Disclaimer: I'm from DHTMLX team.
I suggest you read this
http://www.sitepen.com/blog/2008/11/21/effective-use-of-jsonreststore-referencing-lazy-loading-and-more/
Disclaimer: i heavily use YUI DataTable without no headache for a long time. It is powerful and stable. For your needs, you can use a ScrollingDataTable wich suports
x-scrolling
y-scrolling
xy-scrolling
A powerful Event mechanism
For what you need, i think you want is a tableScrollEvent. Its API says
Fired when a fixed scrolling DataTable has a scroll.
As each DataTable uses a DataSource, you can monitoring its data through tableScrollEvent along with render loop size in order to populate your ScrollingDataTable according to your needs.
Render loop size says
In cases where your DataTable needs to display the entirety of a very large set of data, the renderLoopSize config can help manage browser DOM rendering so that the UI thread does not get locked up on very large tables.

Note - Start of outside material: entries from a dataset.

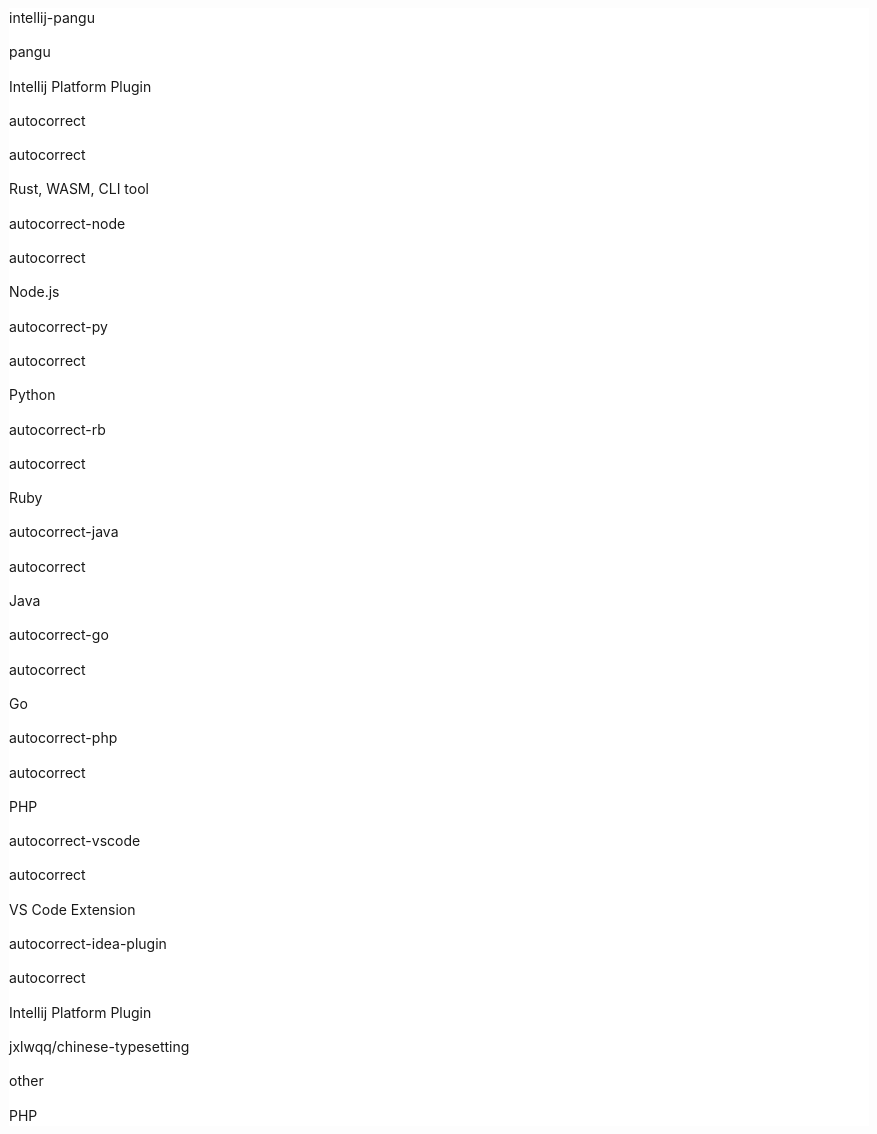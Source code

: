 intellij-pangu

pangu

Intellij Platform Plugin

autocorrect

autocorrect

Rust, WASM, CLI tool

autocorrect-node

autocorrect

Node.js

autocorrect-py

autocorrect

Python

autocorrect-rb

autocorrect

Ruby

autocorrect-java

autocorrect

Java

autocorrect-go

autocorrect

Go

autocorrect-php

autocorrect

PHP

autocorrect-vscode

autocorrect

VS Code Extension

autocorrect-idea-plugin

autocorrect

Intellij Platform Plugin

jxlwqq/chinese-typesetting

other

PHP
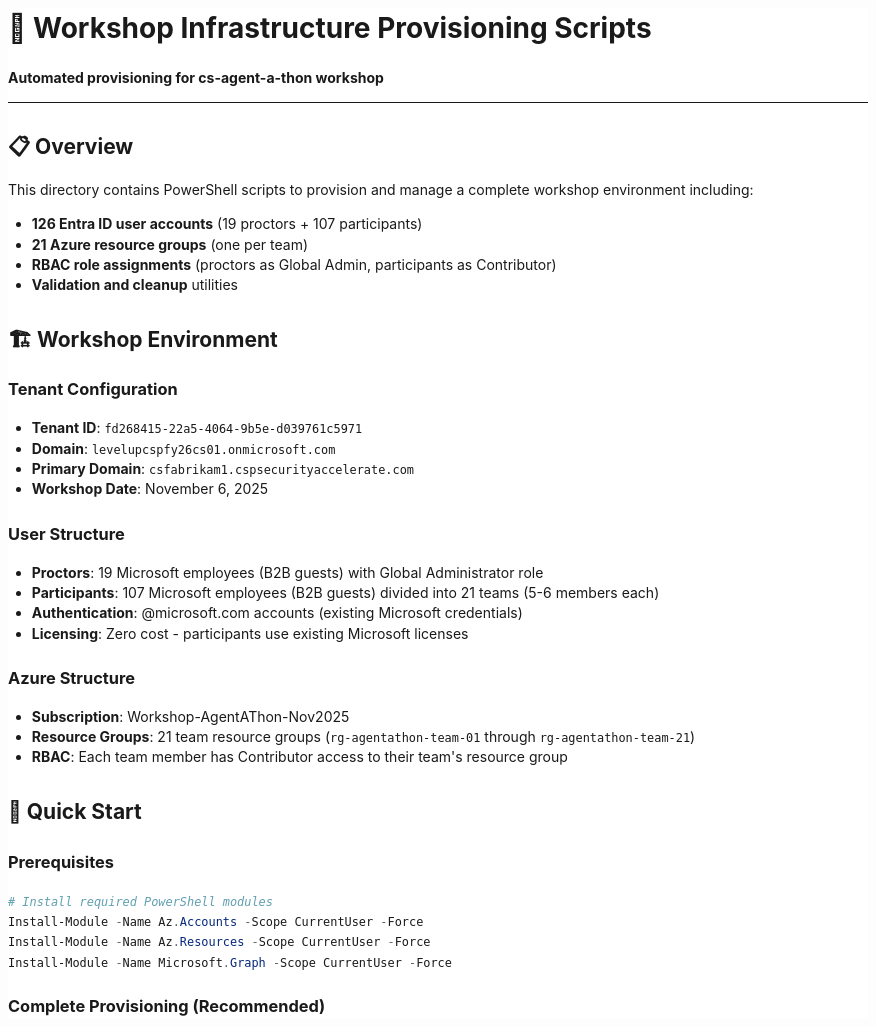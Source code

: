 # 🚀 Workshop Infrastructure Provisioning Scripts
**Automated provisioning for cs-agent-a-thon workshop**

---

## 📋 **Overview**

This directory contains PowerShell scripts to provision and manage a complete workshop environment including:

- **126 Entra ID user accounts** (19 proctors + 107 participants)
- **21 Azure resource groups** (one per team)
- **RBAC role assignments** (proctors as Global Admin, participants as Contributor)
- **Validation and cleanup** utilities

## 🏗️ Workshop Environment

### Tenant Configuration

- **Tenant ID**: `fd268415-22a5-4064-9b5e-d039761c5971`
- **Domain**: `levelupcspfy26cs01.onmicrosoft.com`
- **Primary Domain**: `csfabrikam1.cspsecurityaccelerate.com`
- **Workshop Date**: November 6, 2025

### User Structure

- **Proctors**: 19 Microsoft employees (B2B guests) with Global Administrator role
- **Participants**: 107 Microsoft employees (B2B guests) divided into 21 teams (5-6 members each)
- **Authentication**: @microsoft.com accounts (existing Microsoft credentials)
- **Licensing**: Zero cost - participants use existing Microsoft licenses

### Azure Structure

- **Subscription**: Workshop-AgentAThon-Nov2025
- **Resource Groups**: 21 team resource groups (`rg-agentathon-team-01` through `rg-agentathon-team-21`)
- **RBAC**: Each team member has Contributor access to their team's resource group


## 🚀 Quick Start

### Prerequisites

```powershell
# Install required PowerShell modules
Install-Module -Name Az.Accounts -Scope CurrentUser -Force
Install-Module -Name Az.Resources -Scope CurrentUser -Force
Install-Module -Name Microsoft.Graph -Scope CurrentUser -Force
```

### Complete Provisioning (Recommended)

Any value greater than 0 will cause the DOM rendering to be executed in setTimeout() chains that render the specified number of rows in each loop. The ideal value should be determined per implementation since there are no hard and fast rules, only general guidelines:
By default renderLoopSize is 0, so all rows are rendered in a single loop. A renderLoopSize > 0 adds overhead so use thoughtfully.

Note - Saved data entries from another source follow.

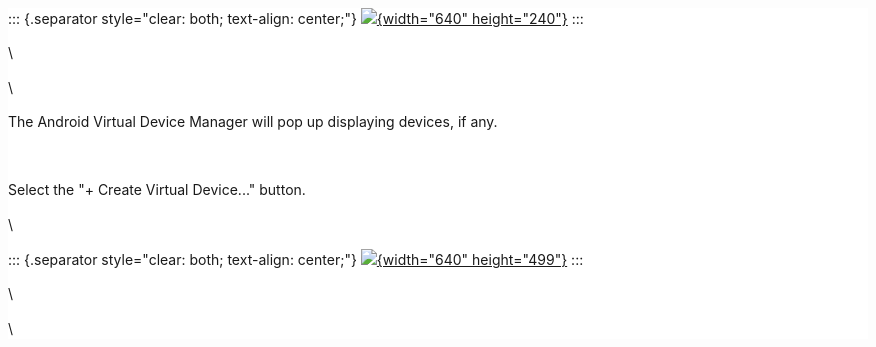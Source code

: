 ::: {.separator style="clear: both; text-align: center;"}
[![](https://3.bp.blogspot.com/-fbwGRWotwJc/WRuBR6ps_TI/AAAAAAAALyw/ZDj5wJiXvYAu-FguAJQCfbUYB3wTkyIhQCLcB/s640/2.%2BAndroid%2BVirtual%2BDevice%2BManager.png){width="640"
height="240"}](https://3.bp.blogspot.com/-fbwGRWotwJc/WRuBR6ps_TI/AAAAAAAALyw/ZDj5wJiXvYAu-FguAJQCfbUYB3wTkyIhQCLcB/s1600/2.%2BAndroid%2BVirtual%2BDevice%2BManager.png)
:::

<div>

\

</div>

<div>

\

</div>

<div>

The Android Virtual Device Manager will pop up displaying devices, if
any. 

</div>

<div>

  

</div>

<div>

Select the \"+ Create Virtual Device\...\" button. 

</div>

<div>

\

</div>

::: {.separator style="clear: both; text-align: center;"}
[![](https://2.bp.blogspot.com/-MRuy0TcRLww/WRuBYxxDB7I/AAAAAAAALy0/xXfo-LmYREocfjKWNi5dmkCyaJO0uDXcwCLcB/s640/3.%2BVirtual%2BDevice%2BConfiguration.png){width="640"
height="499"}](https://2.bp.blogspot.com/-MRuy0TcRLww/WRuBYxxDB7I/AAAAAAAALy0/xXfo-LmYREocfjKWNi5dmkCyaJO0uDXcwCLcB/s1600/3.%2BVirtual%2BDevice%2BConfiguration.png)
:::

<div>

\

</div>

<div>

\

</div>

If your set of data is large enough (number of rows X number of Columns X formatting complexity) that users experience latency in the visual rendering and/or it causes the script to hang, consider setting a renderLoopSize.
A renderLoopSize under 50 probably isn't worth it. A renderLoopSize > 100 is probably better.
A data set is probably not considered large enough unless it has hundreds and hundreds of rows.
Having a renderLoopSize > 0 and < total rows does cause the table to be rendered in one loop (same as renderLoopSize = 0) but it also triggers functionality such as post-render row striping to be handled from a separate setTimeout thread.
For instance
// Render 100 rows per loop
var dt = new YAHOO.widget.DataTable(<WHICH_DIV_WILL_STORE_YOUR_DATATABLE>, <HOW YOUR_TABLE_IS STRUCTURED>, <WHERE_DOES_THE_DATA_COME_FROM>, {
renderLoopSize:100
});
<WHERE_DOES_THE_DATA_COME_FROM> is just a single DataSource. It can be a JSON, JSFunction, XML and even a single HTML element
Here you can see a Simple tutorial, provided by me. Be aware no other DATA_TABLE pluglin supports single and dual click at the same time. YUI DataTable allows you. And more, you can use it even with JQuery without no headache
Some examples, you can see
List item
Feel free to question about anything else you want about YUI DataTable.
regards,
I kind of fail to see the point, for jqGrid you can use the virtual scrolling functionality:
http://www.trirand.net/aspnetmvc/grid/performancevirtualscrolling
but then again, millions of rows with filtering can be done:
http://www.trirand.net/aspnetmvc/grid/performancelinq
I really fail to see the point of "as if there are no pages" though, I mean... there is no way to display 1,000,000 rows at once in the browser - this is 10MB of HTML raw, I kind of fail to see why users would not want to see the pages.
Anyway...
best approach i could think of is by loading the chunk of data in json format for every scroll or some limit before the scrolling ends. json can be easily converted to objects and hence table rows can be constructed easily unobtrusively
I would highly recommend Open rico.
It is difficult to implement in the the beginning, but once you grab it you will never look back.
I know this question is a few years old, but jqgrid now supports virtual scrolling:
http://www.trirand.com/blog/phpjqgrid/examples/paging/scrollbar/default.php
but with pagination disabled
I suggest sigma grid, sigma grid has embed paging features which could support millions of rows. And also, you may need a remote paging to do it.
see the demo
http://www.sigmawidgets.com/products/sigma_grid2/demos/example_master_details.html
Take a look at dGrid:
https://dgrid.io/
I agree that users will NEVER, EVER need to view millions of rows of data all at once, but dGrid can display them quickly (a screenful at a time).
Don't boil the ocean to make a cup of tea.